You’ve never worked with DC before this book. How did you get involved with our kids line?
It came out of the blue for me. (VP and Executive Editor) Michele Wells reached out me. My background is in picture books, so when she first reached out, I thought she had the wrong guy. But she said that she was familiar with my work and was inviting me to pitch her a story for the new line.
When I was looking at all of the different characters—and it’s an amazing invitation to be like, “Take a look at all of the DC Universe and see what you can come up with.” That’s about as amazing and intimidating of a blank slate as you can be given. I was familiar with Green Lantern, but I hadn’t done a deep dive before. Reading about a character who had a really strong will and a green ring, there was something familiar about that. I realized that it was because I knew someone who fit that description. I had this picture of my grandmother who always had her jade ring and she’s one of the strongest people I know. So, once I had that image of her as a Green Lantern, the rest of the story fell into place. I’m just grateful for DC for letting me run with it.
Having such a young Green Lantern is pretty new territory, even for a non-continuity kids book like this. What was the process like in figuring out what an adolescent Green Lantern would be like?
It seemed to fit pretty well because much of the origin story, construction and tropes fit with a typical coming of age story. Thinking about middle grade age kids, they’re coming into their own and figuring out how they fit in with the world around themselves. If you’re talking about puberty, you’re trying to figure out how you’re coping with all these new things that you’re facing. The idea of someone like Tai, who’s 13, getting this ring and suddenly having all of these powers—it fit in with a lot of the dynamics that I think are core to a middle grade audience. Of course, they’re exaggerated because of all of the powers that come with it, but the underlying messages are very similar.

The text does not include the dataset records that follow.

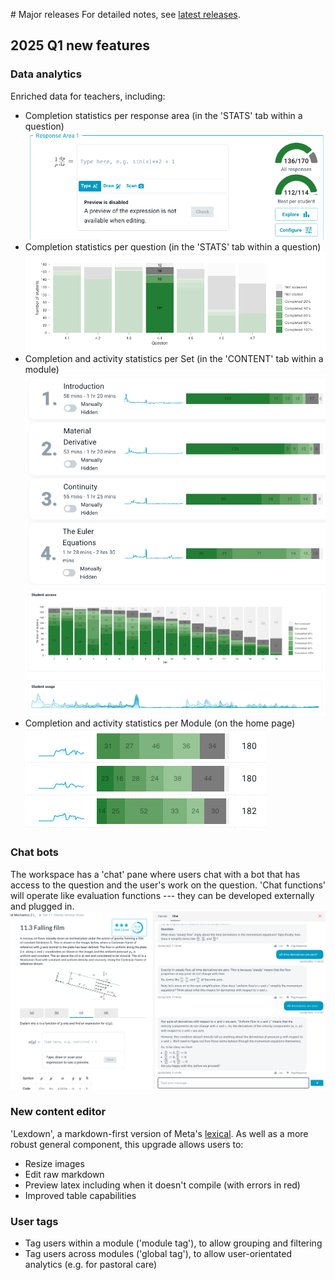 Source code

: # Major releases
For detailed notes, see [latest releases](latest_releases.md).
## 2025 Q1 new features

### Data analytics

Enriched data for teachers, including:
- Completion statistics per response area (in the 'STATS' tab within a question)
![](../assets/releases/2025Q1_RA_stats.png)
- Completion statistics per question (in the 'STATS' tab within a question) ![](../assets/releases/2025Q1_question_stats.png)
- Completion and activity statistics per Set (in the 'CONTENT' tab within a module) ![](../assets/releases/2025Q1_set_stats.png)
![](../assets/releases/2025Q1_set_stats_2.png)
- Completion and activity statistics per Module (on the home page) ![](../assets/releases/2025Q1_module_stats.png)

### Chat bots

The workspace has a 'chat' pane where users chat with a bot that has access to the question and the user's work on the question. 'Chat functions' will operate like evaluation functions --- they can be developed externally and plugged in. 
![](../assets/releases/2025Q1_chatbots.png)


### New content editor 

'Lexdown', a markdown-first version of Meta's [lexical](https://lexical.dev/). As well as a more robust general component, this upgrade allows users to:
- Resize images
- Edit raw markdown
- Preview latex including when it doesn't compile (with errors in red) 
- Improved table capabilities

### User tags
- Tag users within a module ('module tag'), to allow grouping and filtering
- Tag users across modules ('global tag'), to allow user-orientated analytics (e.g. for pastoral care)

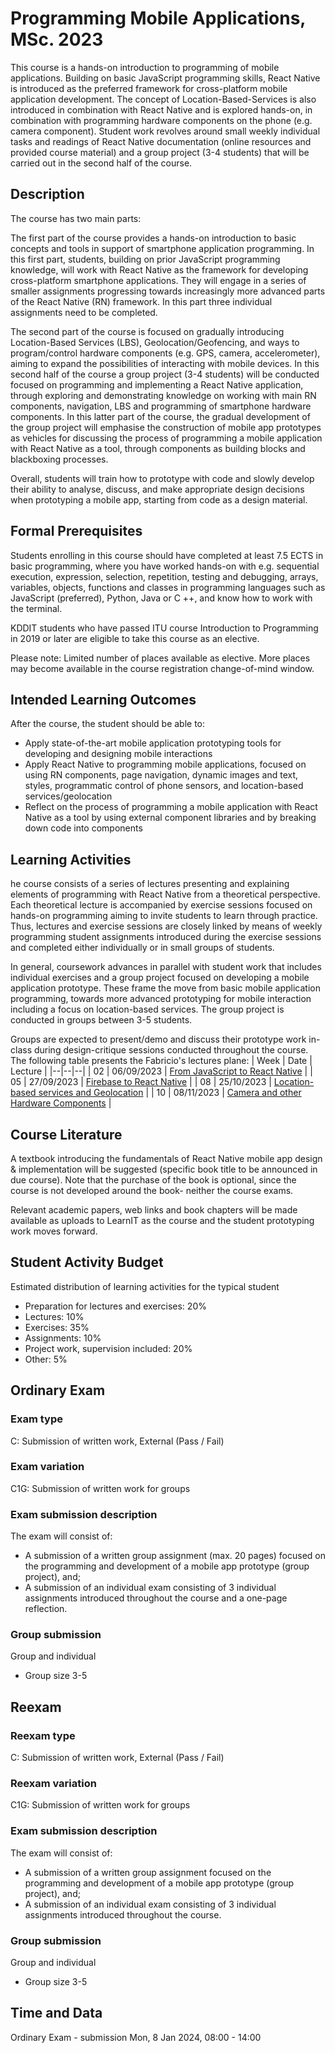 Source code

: 
# Programming Mobile Applications, MSc. 2023

This course is a hands-on introduction to programming of mobile applications. Building on basic JavaScript programming skills, React Native is introduced as the preferred framework for cross-platform mobile application development. The concept of Location-Based-Services is also introduced in combination with React Native and is explored hands-on, in combination with programming hardware components on the phone (e.g. camera component). Student work revolves around small weekly individual tasks and readings of React Native documentation (online resources and provided course material) and a group project (3-4 students) that will be carried out in the second half of the course.

## Description

The course has two main parts: 

The first part of the course provides a hands-on introduction to basic concepts and tools in support of smartphone application programming. In this first part, students, building on prior JavaScript programming knowledge, will work with React Native as the framework for developing cross-platform smartphone applications. They will engage in a series of smaller assignments progressing towards increasingly more advanced parts of the React Native (RN) framework. In this part three individual assignments need to be completed.  

The second part of the course is focused on gradually introducing Location-Based Services (LBS), Geolocation/Geofencing, and ways to program/control hardware components (e.g. GPS, camera, accelerometer), aiming to expand the possibilities of interacting with mobile devices. In this second half of the course a group project (3-4 students) will be conducted focused on programming and implementing a React Native application, through exploring and demonstrating knowledge on working with main RN components, navigation, LBS and programming of smartphone hardware components. In this latter part of the course, the gradual development of the group project will emphasise the construction of mobile app prototypes as vehicles for discussing the process of programming a mobile application with React Native as a tool, through components as building blocks and blackboxing processes. 

Overall, students will train how to prototype with code and slowly develop their ability to analyse, discuss, and make appropriate design decisions when prototyping a mobile app, starting from code as a design material. 

## Formal Prerequisites

Students enrolling in this course should have completed at least 7.5 ECTS in basic programming, where you have worked hands-on with e.g. sequential execution, expression, selection, repetition, testing and debugging, arrays, variables, objects, functions and classes in programming languages such as JavaScript (preferred), Python, Java or C ++, and know how to work with the terminal. 

KDDIT students who have passed ITU course Introduction to Programming in 2019 or later are eligible to take this course as an elective. 

Please note: Limited number of places available as elective. More places may become available in the course registration change-of-mind window. 

## Intended Learning Outcomes

After the course, the student should be able to:

- Apply state-of-the-art mobile application prototyping tools for developing and designing mobile interactions
- Apply React Native to programming mobile applications, focused on using RN components, page navigation, dynamic images and text, styles, programmatic control of phone sensors, and location-based services/geolocation
- Reflect on the process of programming a mobile application with React Native as a tool by using external component libraries and by breaking down code into components

## Learning Activities

he course consists of a series of lectures presenting and explaining elements of programming with React Native from a theoretical perspective. Each theoretical lecture is accompanied by exercise sessions focused on hands-on programming aiming to invite students to learn through practice. Thus, lectures and exercise sessions are closely linked by means of weekly programming student assignments introduced during the exercise sessions and completed either individually or in small groups of students.

In general, coursework advances in parallel with student work that includes individual exercises and a group project focused on developing a mobile application prototype. These frame the move from basic mobile application programming, towards more advanced prototyping for mobile interaction including a focus on location-based services. The group project is conducted in groups between 3-5 students. 

Groups are expected to present/demo and discuss their prototype work in-class during design-critique sessions conducted throughout the course. The following table presents the Fabricio's lectures plane:
| Week | Date | Lecture |
|--|--|--|
| 02 | 06/09/2023 | [From JavaScript to React Native](lecture02) |
| 05 | 27/09/2023 | [Firebase to React Native](lecture05) |
| 08 | 25/10/2023 | [Location-based services and Geolocation](lecture08) |
| 10 | 08/11/2023 | [Camera and other Hardware Components](lecture10) |

## Course Literature

A textbook introducing the fundamentals of React Native mobile app design & implementation will be suggested (specific book title to be announced in due course). Note that the purchase of the book is optional, since the course is not developed around the book- neither the course exams. 

Relevant academic papers, web links and book chapters will be made available as uploads to LearnIT as the course and the student prototyping work moves forward.

## Student Activity Budget

Estimated distribution of learning activities for the typical student

- Preparation for lectures and exercises: 20%
- Lectures: 10%
- Exercises: 35%
- Assignments: 10%
- Project work, supervision included: 20%
- Other: 5%

## Ordinary Exam

### Exam type

C: Submission of written work, External (Pass / Fail)

### Exam variation

C1G: Submission of written work for groups

### Exam submission description

The exam will consist of:

- A submission of a written group assignment (max. 20 pages) focused on the programming and development of a mobile app prototype (group project), and;
- A submission of an individual exam consisting of 3 individual assignments introduced throughout the course and a one-page reflection.

### Group submission

Group and individual

- Group size 3-5

## Reexam

### Reexam type

C: Submission of written work, External (Pass / Fail)

### Reexam variation

C1G: Submission of written work for groups

### Exam submission description

The exam will consist of:

- A submission of a written group assignment focused on the programming and development of a mobile app prototype (group project), and;
- A submission of an individual exam consisting of 3 individual assignments introduced throughout the course.

### Group submission

Group and individual

- Group size 3-5

## Time and Data

Ordinary Exam - submission Mon, 8 Jan 2024, 08:00 - 14:00
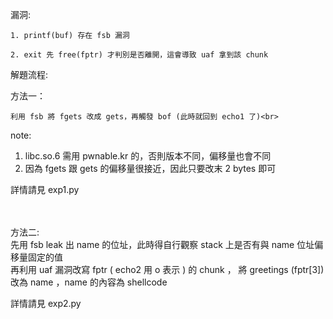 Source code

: 漏洞: <br>

    1. printf(buf) 存在 fsb 漏洞

    2. exit 先 free(fptr) 才判別是否離開，這會導致 uaf 拿到該 chunk

解題流程: <br>

方法一：<br>

	利用 fsb 將 fgets 改成 gets，再觸發 bof (此時就回到 echo1 了)<br>

note:<br>
1. libc.so.6 需用 pwnable.kr 的，否則版本不同，偏移量也會不同
2. 因為 fgets 跟 gets 的偏移量很接近，因此只要改末 2 bytes 即可

詳情請見 exp1.py<br>

<br>
<br>
方法二: <br>
	先用 fsb leak 出 name 的位址，此時得自行觀察 stack 上是否有與 name 位址偏移量固定的值<br>
	再利用 uaf 漏洞改寫 fptr ( echo2 用 o 表示 ) 的 chunk ， 將 greetings (fptr[3])  改為  name ，name 的內容為 shellcode<br>

詳情請見 exp2.py
	
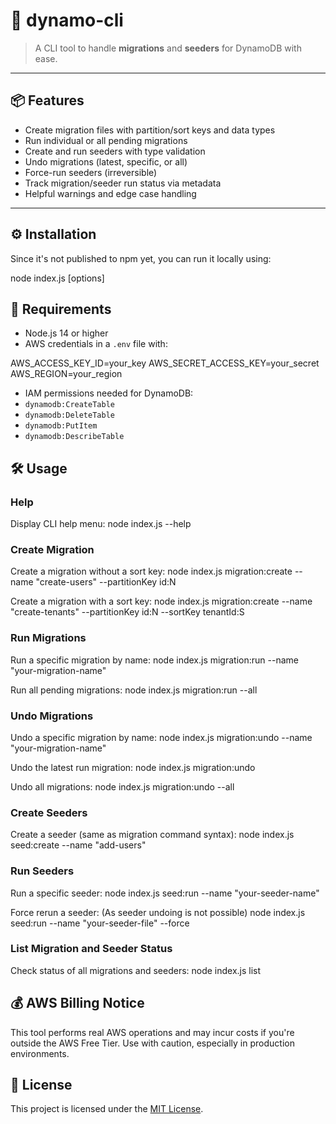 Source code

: # 🚀 dynamo-cli

> A CLI tool to handle **migrations** and **seeders** for DynamoDB with ease.

---

## 📦 Features

- Create migration files with partition/sort keys and data types  
- Run individual or all pending migrations  
- Create and run seeders with type validation  
- Undo migrations (latest, specific, or all)  
- Force-run seeders (irreversible)  
- Track migration/seeder run status via metadata  
- Helpful warnings and edge case handling  

---

## ⚙️ Installation

Since it's not published to npm yet, you can run it locally using:


node index.js <command> [options]

##  🧪 Requirements

- Node.js 14 or higher  
- AWS credentials in a `.env` file with:  

AWS_ACCESS_KEY_ID=your_key
AWS_SECRET_ACCESS_KEY=your_secret
AWS_REGION=your_region


- IAM permissions needed for DynamoDB:  
- `dynamodb:CreateTable`  
- `dynamodb:DeleteTable`  
- `dynamodb:PutItem`  
- `dynamodb:DescribeTable`  



## 🛠️ Usage

### Help

Display CLI help menu:
node index.js --help

### Create Migration

Create a migration without a sort key:
node index.js migration:create --name "create-users" --partitionKey id:N

Create a migration with a sort key:
node index.js migration:create --name "create-tenants" --partitionKey id:N --sortKey tenantId:S


### Run Migrations

Run a specific migration by name:
node index.js migration:run --name "your-migration-name"

Run all pending migrations:
node index.js migration:run --all


### Undo Migrations

Undo a specific migration by name:
node index.js migration:undo --name "your-migration-name"

Undo the latest run migration:
node index.js migration:undo

Undo all migrations:
node index.js migration:undo --all


### Create Seeders

Create a seeder (same as migration command syntax):
node index.js seed:create --name "add-users"

### Run Seeders

Run a specific seeder:
node index.js seed:run --name "your-seeder-name"

Force rerun a seeder: (As seeder undoing is not possible)
node index.js seed:run --name "your-seeder-file" --force

### List Migration and Seeder Status

Check status of all migrations and seeders:
node index.js list

## 💰 AWS Billing Notice

This tool performs real AWS operations and may incur costs if you're outside the AWS Free Tier. Use with caution, especially in production environments.

## 📃 License

This project is licensed under the [MIT License](./LICENSE).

I think part of the reason I focus so much on the relationships between Tai and his grandmother, his parents and his friends is because those are relationships that everyone has. You have those dynamics, but you throw in a Green Lantern ring and you see where that takes you. But hopefully, a lot of the relationships feel organic.
Tai is also an artist. When did that become part of who he is as a character?

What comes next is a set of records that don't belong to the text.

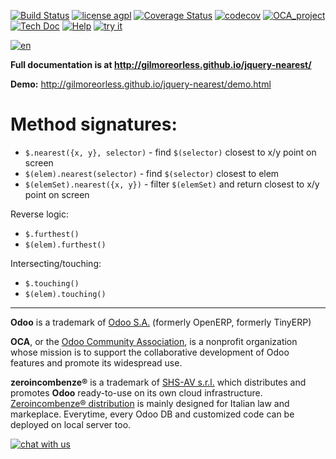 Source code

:[![Build Status](https://travis-ci.org/zeroincombenze/nearest.svg?branch=8.0)](https://travis-ci.org/zeroincombenze/nearest)
[![license agpl](https://img.shields.io/badge/licence-AGPL--3-blue.svg)](http://www.gnu.org/licenses/agpl-3.0.html)
[![Coverage Status](https://coveralls.io/repos/github/zeroincombenze/nearest/badge.svg?branch=8.0)](https://coveralls.io/github/zeroincombenze/nearest?branch=8.0)
[![codecov](https://codecov.io/gh/zeroincombenze/nearest/branch/8.0/graph/badge.svg)](https://codecov.io/gh/zeroincombenze/nearest/branch/8.0)
[![OCA_project](http://www.zeroincombenze.it/wp-content/uploads/ci-ct/prd/button-oca-8.svg)](https://github.com/OCA/nearest/tree/8.0)
[![Tech Doc](http://www.zeroincombenze.it/wp-content/uploads/ci-ct/prd/button-docs-8.svg)](http://wiki.zeroincombenze.org/en/Odoo/8.0/dev)
[![Help](http://www.zeroincombenze.it/wp-content/uploads/ci-ct/prd/button-help-8.svg)](http://wiki.zeroincombenze.org/en/Odoo/8.0/man/)
[![try it](http://www.zeroincombenze.it/wp-content/uploads/ci-ct/prd/button-try-it-8.svg)](http://erp8.zeroincombenze.it)


[![en](http://www.shs-av.com/wp-content/en_US.png)](http://wiki.zeroincombenze.org/it/Odoo/7.0/man)

**Full documentation is at <http://gilmoreorless.github.io/jquery-nearest/>**

**Demo:** <http://gilmoreorless.github.io/jquery-nearest/demo.html>

Method signatures:
==================

 * `$.nearest({x, y}, selector)` - find `$(selector)` closest to x/y point on screen
 * `$(elem).nearest(selector)` - find `$(selector)` closest to elem
 * `$(elemSet).nearest({x, y})` - filter `$(elemSet)` and return closest to x/y point on screen

Reverse logic:

 * `$.furthest()`
 * `$(elem).furthest()`

Intersecting/touching:

 * `$.touching()`
 * `$(elem).touching()`

[//]: # (copyright)

----

**Odoo** is a trademark of [Odoo S.A.](https://www.odoo.com/) (formerly OpenERP, formerly TinyERP)

**OCA**, or the [Odoo Community Association](http://odoo-community.org/), is a nonprofit organization whose
mission is to support the collaborative development of Odoo features and
promote its widespread use.

**zeroincombenze®** is a trademark of [SHS-AV s.r.l.](http://www.shs-av.com/)
which distributes and promotes **Odoo** ready-to-use on its own cloud infrastructure.
[Zeroincombenze® distribution](http://wiki.zeroincombenze.org/en/Odoo)
is mainly designed for Italian law and markeplace.
Everytime, every Odoo DB and customized code can be deployed on local server too.

[//]: # (end copyright)

[//]: # (addons)

[//]: # (end addons)

[![chat with us](https://www.shs-av.com/wp-content/chat_with_us.gif)](https://tawk.to/85d4f6e06e68dd4e358797643fe5ee67540e408b)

That’s one of the things that drew me to the Green Lantern universe—the idea that you have this ring and the only real limitation is the power of your imagination. With a character like Kyle Raynor who’s an artist, that really spoke to me. If, as a young person, Tai is going to figure out how to use and wield this power, a fun entry point would be the fact that he likes to draw. He has this creative side already.

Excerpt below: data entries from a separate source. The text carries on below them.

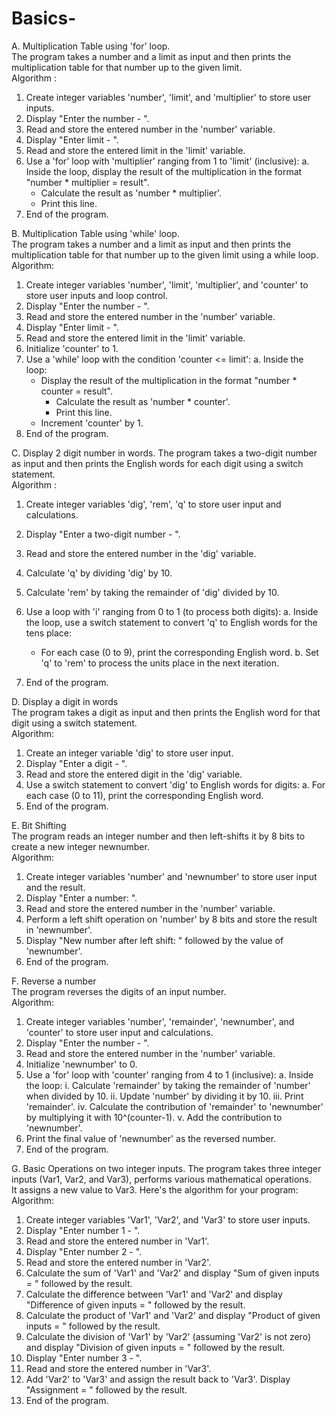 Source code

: # Basics-
A. Multiplication Table using 'for' loop.                                                                                                                                                                            
The program takes a number and a limit as input and then prints the multiplication table for that number up to the given limit.                                                                                      
Algorithm :

1. Create integer variables 'number', 'limit', and 'multiplier' to store user inputs.
2. Display "Enter the number - ".
3. Read and store the entered number in the 'number' variable.
4. Display "Enter limit - ".
5. Read and store the entered limit in the 'limit' variable.
6. Use a 'for' loop with 'multiplier' ranging from 1 to 'limit' (inclusive):
   a. Inside the loop, display the result of the multiplication in the format "number * multiplier = result".
      - Calculate the result as 'number * multiplier'.
      - Print this line.
7. End of the program.                                                                                                                                                                                                


B. Multiplication Table using 'while' loop.                                                                                                                                                                              
The program takes a number and a limit as input and then prints the multiplication table for that number up to the given limit using a while loop.                                                                        
Algorithm:

1. Create integer variables 'number', 'limit', 'multiplier', and 'counter' to store user inputs and loop control.
2. Display "Enter the number - ".
3. Read and store the entered number in the 'number' variable.
4. Display "Enter limit - ".
5. Read and store the entered limit in the 'limit' variable.
6. Initialize 'counter' to 1.
7. Use a 'while' loop with the condition 'counter <= limit':
   a. Inside the loop:
      - Display the result of the multiplication in the format "number * counter = result".
        - Calculate the result as 'number * counter'.
        - Print this line.
      - Increment 'counter' by 1.
8. End of the program.


C. Display 2 digit number in words.
The program takes a two-digit number as input and then prints the English words for each digit using a switch statement.                                                                                              
Algorithm :

1. Create integer variables 'dig', 'rem', 'q' to store user input and calculations.
2. Display "Enter a two-digit number - ".
3. Read and store the entered number in the 'dig' variable.
4. Calculate 'q' by dividing 'dig' by 10.
5. Calculate 'rem' by taking the remainder of 'dig' divided by 10.

6. Use a loop with 'i' ranging from 0 to 1 (to process both digits):
   a. Inside the loop, use a switch statement to convert 'q' to English words for the tens place:
      - For each case (0 to 9), print the corresponding English word.
   b. Set 'q' to 'rem' to process the units place in the next iteration.

7. End of the program.                                                                                                                                                                                              


D. Display a digit in words                                                                                                                                                                                            
The program takes a digit as input and then prints the English word for that digit using a switch statement.                                                                                                       
Algorithm:

1. Create an integer variable 'dig' to store user input.
2. Display "Enter a digit - ".
3. Read and store the entered digit in the 'dig' variable.
4. Use a switch statement to convert 'dig' to English words for digits:
   a. For each case (0 to 11), print the corresponding English word.
5. End of the program.
                                                                                                                                                                                                                  
                                                                                                                                                                                                                              
E. Bit Shifting                                                                                                                                                                                                         
The program reads an integer number and then left-shifts it by 8 bits to create a new integer newnumber.                                                                                                              
Algorithm:

1. Create integer variables 'number' and 'newnumber' to store user input and the result.
2. Display "Enter a number: ".
3. Read and store the entered number in the 'number' variable.
4. Perform a left shift operation on 'number' by 8 bits and store the result in 'newnumber'.
5. Display "New number after left shift: " followed by the value of 'newnumber'.
6. End of the program.                                                                                                                                                                                              
                                                                                                                                                                                                                    
F. Reverse a number                                                                                                                                                                                                  
The program reverses the digits of an input number.                                                                                                                                                                  
Algorithm:

1. Create integer variables 'number', 'remainder', 'newnumber', and 'counter' to store user input and calculations.
2. Display "Enter the number - ".
3. Read and store the entered number in the 'number' variable.
4. Initialize 'newnumber' to 0.
5. Use a 'for' loop with 'counter' ranging from 4 to 1 (inclusive):
   a. Inside the loop:
      i. Calculate 'remainder' by taking the remainder of 'number' when divided by 10.
      ii. Update 'number' by dividing it by 10.
      iii. Print 'remainder'.
      iv. Calculate the contribution of 'remainder' to 'newnumber' by multiplying it with 10^(counter-1).
      v. Add the contribution to 'newnumber'.
6. Print the final value of 'newnumber' as the reversed number.
7. End of the program.
                                                                                                                                                                                                                    
                                                                                                                                                                                                                      
G. Basic Operations on two integer inputs.
The program takes three integer inputs (Var1, Var2, and Var3), performs various mathematical operations.                                                                                                                
It assigns a new value to Var3. Here's the algorithm for your program:                                                                                                                                              
Algorithm:

1. Create integer variables 'Var1', 'Var2', and 'Var3' to store user inputs.
2. Display "Enter number 1 - ".
3. Read and store the entered number in 'Var1'.
4. Display "Enter number 2 - ".
5. Read and store the entered number in 'Var2'.
6. Calculate the sum of 'Var1' and 'Var2' and display "Sum of given inputs = " followed by the result.
7. Calculate the difference between 'Var1' and 'Var2' and display "Difference of given inputs = " followed by the result.
8. Calculate the product of 'Var1' and 'Var2' and display "Product of given inputs = " followed by the result.
9. Calculate the division of 'Var1' by 'Var2' (assuming 'Var2' is not zero) and display "Division of given inputs = " followed by the result.
10. Display "Enter number 3 - ".
11. Read and store the entered number in 'Var3'.
12. Add 'Var2' to 'Var3' and assign the result back to 'Var3'. Display "Assignment = " followed by the result.
13. End of the program.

So, you have this combination of Tai having this nascent strong will, but also this creative side. I’m not an illustrator now, but as a kid, I loved to draw. I was always doodling. That idea of losing yourself in your drawings and turning that from a potential weakness to how you tap into your own strength I thought was an interesting entry point.
The other big themes of the book are the experiences of being an immigrant and being part of a community that’s made up of many different races and nationalities. It makes a lot of sense since the Green Lantern Corps is made up of many different races as well. Was that one of the things that drew you to Green Lantern—the way it offered you a chance to write about that experience?
It went hand in hand. As you mentioned, the Green Lantern Corps is very diverse and has been throughout its history. The fact that there were already so many different kinds of Green Lanterns, it made sense that, given the opportunity, I could create new characters that fit into this larger universe rather than recreating the whole thing.
For me, the idea of focusing on an immigrant refugee story was compelling because as a Vietnamese-American, I come from a family of immigrants and refugees, and as a kid I would read all of these comics looking for stories of heroism, but it wasn’t until I was older and looking back that I realized those stories of heroism I was looking for were part of the fabric of my own family and community. We’re talking about people fleeing from war and coming to a new country. A lot of times you lose sight of the fact that what they had to go through is as heroic as you can imagine. For me, it’s looking back a bit to put it in the Vietnamese community, but I know that today there are families that are going through the exact same thing. It was such a natural form of heroism that was staring me in the face. It just made sense to write about it.
When did Andie Tong get involved with the book? Did you know him before?
I didn’t know him before. He was brought to the book. But as soon as he was brought onboard, from the first concept sketches I saw from him, I knew it was his book. He managed to take these early outlines of characters and bring them to life in a way that I couldn’t possibly imagine. He’s so talented with the way he uses the panels and pages. Everything is so dynamic. I was joking with someone earlier that working with an artist like Andie is almost like having your own Green Lantern power ring because you have these images in your imagination and these stories, you give them to Andie and they’re suddenly brought to life. They become more than what was in my head.
It’s so much fun to watch it unfold. As a picture book author, I’m used to working with artists, but the way that this works with comics is a different level of collaboration. It’s super fun.
I was wondering about that. Is there a big difference between working with an artist on picture books versus working with one on a comic? They’re both closely collaborative.
There are similarities since I’m used to working with an illustrator (in picture books) to have my story conveyed through the art as much as possible. My hope is always to write a script that’s going to unleash something in the artist. I want to give them space to create. All of these illustrators are such creative storytellers in their own right, I don’t want to be too direct. It’s an interesting balance of trying to provide enough detail in the manuscript so that they can understand what’s going on, but leaving enough space for them to flourish on their own. Especially with a book like this, where there are so many cultural details.
Andie really did a lot of work to get everything just right. In Legacy, there’s a Jade Market where the grandmother shops. I was out with my boys, who are 7 and 4, and we went into a Vietnamese grocery store, and my 4-year-old said, “It’s the Jade Market!”
I told Andie that he must have gotten the details just right because he managed to convince my son!
Without spoiling anything, you certainly leave Green Lantern: Legacy open for more adventures for Tai. Would you like to write more stories for him?
I would love to! I definitely tried to write it in a way that was a complete story, but left room for more. It’s fun writing an origin story. That gives you a taste of the characters and it would be great to see where things go from here.